───── STORED DATA ─────

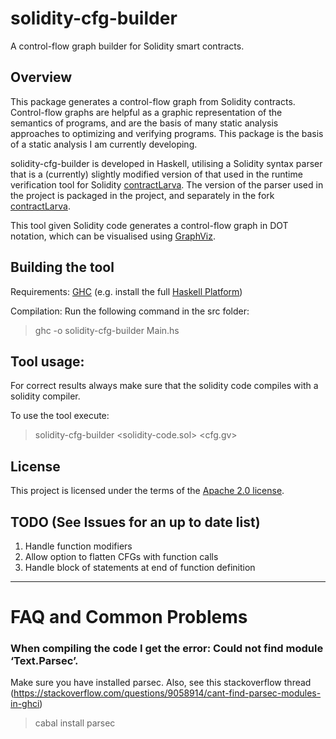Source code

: # solidity-cfg-builder
A control-flow graph builder for Solidity smart contracts.

## Overview

This package generates a control-flow graph from Solidity contracts. Control-flow graphs are helpful as a graphic representation of the semantics of programs, and are the basis of many static analysis approaches to optimizing and verifying programs. This package is the basis of a static analysis I am currently developing. 

solidity-cfg-builder is developed in Haskell, utilising a Solidity syntax parser that is a (currently) slightly modified version of that used in the runtime verification tool for Solidity [contractLarva](https://github.com/gordonpace/contractLarva). The version of the parser used in the project is packaged in the project, and separately in the fork [contractLarva](https://github.com/shaunazzopardi/contractLarva). 

This tool given Solidity code generates a control-flow graph in DOT notation, which can be visualised using [GraphViz](https://www.graphviz.org/).

## Building the tool

Requirements: [GHC](https://www.haskell.org/ghc/) (e.g. install the full [Haskell Platform](https://www.haskell.org/platform/))

Compilation: Run the following command in the src folder:

> ghc -o solidity-cfg-builder Main.hs

## Tool usage:

For correct results always make sure that the solidity code compiles with a solidity compiler.

To use the tool execute:

> solidity-cfg-builder &lt;solidity-code.sol&gt; &lt;cfg.gv&gt;

## License
This project is licensed under the terms of the [Apache 2.0 license](LICENSE).

## TODO (See Issues for an up to date list)
1. Handle function modifiers
2. Allow option to flatten CFGs with function calls
3. Handle block of statements at end of function definition
----
# FAQ and Common Problems

### When compiling the code I get the error: Could not find module ‘Text.Parsec’.
Make sure you have installed parsec.  Also, see this stackoverflow thread (https://stackoverflow.com/questions/9058914/cant-find-parsec-modules-in-ghci)
>cabal install parsec


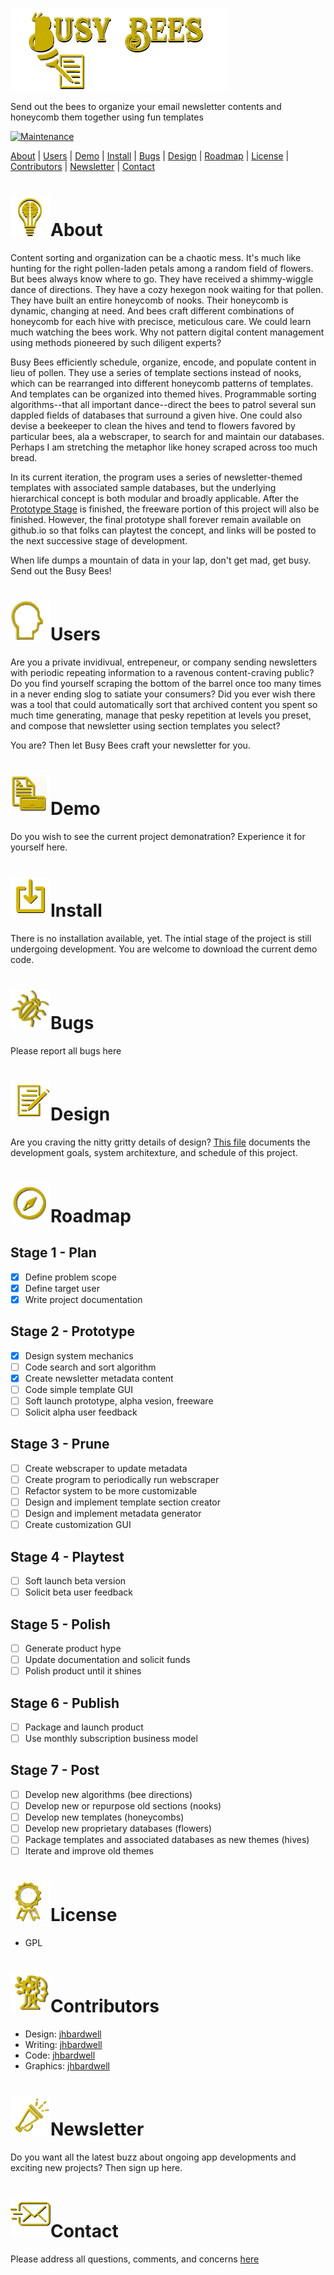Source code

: ![Readme Header](/images/header.png)

Send out the bees to organize your email newsletter contents and honeycomb them together using fun templates

[![Maintenance](https://img.shields.io/badge/Maintained-yes-green.svg)](https://github.com/jhbardwell/Newsletter-Concatenator-Program)

[About](#About) | [Users](#Users) | [Demo](#Demo) | [Install](#Install) | [Bugs](#Bugs) | [Design](#Design) | [Roadmap](#Roadmap) | [License](#License) | [Contributors](#Contributors) | [Newsletter](#Newsletter) | [Contact](#Contact)

# ![About](/images/about.png)About 
Content sorting and organization can be a chaotic mess. It's much like hunting for the right pollen-laden petals among a random field of flowers. But bees always know where to go. They have received a shimmy-wiggle dance of directions. They have a cozy hexegon nook waiting for that pollen. They have built an entire honeycomb of nooks. Their honeycomb is dynamic, changing at need. And bees craft different combinations of honeycomb for each hive with precisce, meticulous care. We could learn much watching the bees work. Why not pattern digital content management using methods pioneered by such diligent experts?

Busy Bees efficiently schedule, organize, encode, and populate content in lieu of pollen. They use a series of template sections instead of nooks, which can be rearranged into different honeycomb patterns of templates. And templates can be organized into themed hives. Programmable sorting algorithms--that all important dance--direct the bees to patrol several sun dappled fields of databases that surround a given hive. One could also devise a beekeeper to clean the hives and tend to flowers favored by particular bees,  ala a webscraper, to search for and maintain our databases. Perhaps I am stretching the metaphor like honey scraped across too much bread.

In its current iteration, the program uses a series of newsletter-themed templates with associated sample databases, but the underlying hierarchical concept is both modular and broadly applicable. After the [Prototype Stage](#Roadmap) is finished, the freeware portion of this project will also be finished. However, the final prototype shall forever remain available on github.io so that folks can playtest the concept, and links will be posted to the next successive stage of development.

When life dumps a mountain of data in your lap, don't get mad, get busy. Send out the Busy Bees! 

# ![Users](/images/user.png)Users
Are you a private invidivual, entrepeneur, or company sending newsletters with periodic repeating information to a ravenous content-craving public? Do you find yourself scraping the bottom of the barrel once too many times in a never ending slog to satiate your consumers? Did you ever wish there was a tool that could automatically sort that archived content you spent so much time generating, manage that pesky repetition at levels you preset, and compose that newsletter using section templates you select? 

You are? Then let Busy Bees craft your newsletter for you.
# ![Demo](/images/demo.png)Demo
Do you wish to see the current project demonatration? Experience it for yourself here.
# ![Install](/images/install.png)Install
There is no installation available, yet. The intial stage of the project is still undergoing development. You are welcome to download the current demo code.
# ![Bugs](/images/bug.png)Bugs
Please report all bugs here
# ![Design](/images/designs.png)Design
Are you craving the nitty gritty details of design? [This file](DESIGNDOC.md) documents the development goals, system architexture, and schedule of this project.
# ![Roadmap](/images/roadmaps.png)Roadmap
## Stage 1 - Plan
- [X] Define problem scope
- [X] Define target user
- [X] Write project documentation
## Stage 2 - Prototype
- [X] Design system mechanics
- [ ] Code search and sort algorithm
- [X] Create newsletter metadata content
- [ ] Code simple template GUI
- [ ] Soft launch prototype, alpha vesion, freeware
- [ ] Solicit alpha user feedback
## Stage 3 - Prune
- [ ] Create webscraper to update metadata
- [ ] Create program to periodically run webscraper
- [ ] Refactor system to be more customizable
- [ ] Design and implement template section creator
- [ ] Design and implement metadata generator
- [ ] Create customization GUI
## Stage 4 - Playtest
- [ ] Soft launch beta version
- [ ] Solicit beta user feedback
## Stage 5 - Polish
- [ ] Generate product hype
- [ ] Update documentation and solicit funds
- [ ] Polish product until it shines
## Stage 6 - Publish
- [ ] Package and launch product
- [ ] Use monthly subscription business model
## Stage 7 - Post
- [ ] Develop new algorithms (bee directions)
- [ ] Develop new or repurpose old sections (nooks)
- [ ] Develop new templates (honeycombs)
- [ ] Develop new proprietary databases (flowers)
- [ ] Package templates and associated databases as new themes (hives)
- [ ] Iterate and improve old themes
# ![License](/images/licenses.png)License
- GPL
# ![Contributors](/images/contributors.png)Contributors
- Design: [jhbardwell](https://github.com/jhbardwell)
- Writing: [jhbardwell](https://github.com/jhbardwell)
- Code: [jhbardwell](https://github.com/jhbardwell)
- Graphics: [jhbardwell](https://github.com/jhbardwell)
# ![Newsletter](/images/newsletters.png)Newsletter
Do you want all the latest buzz about ongoing app developments and exciting new projects? Then sign up here.
# ![Contact](/images/contact.png)Contact
Please address all questions, comments, and concerns [here](jhbardwell@gmail.com)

─────

** TASK DETAILS **
If a line in the records contains the word "find", copy it out.

** FINISHED TASK **
### When compiling the code I get the error: Could not find module ‘Text.Parsec’.
Make sure you have installed parsec.  Also, see this stackoverflow thread (https://stackoverflow.com/questions/9058914/cant-find-parsec-modules-in-ghci)
Are you a private invidivual, entrepeneur, or company sending newsletters with periodic repeating information to a ravenous content-craving public? Do you find yourself scraping the bottom of the barrel once too many times in a never ending slog to satiate your consumers? Did you ever wish there was a tool that could automatically sort that archived content you spent so much time generating, manage that pesky repetition at levels you preset, and compose that newsletter using section templates you select? 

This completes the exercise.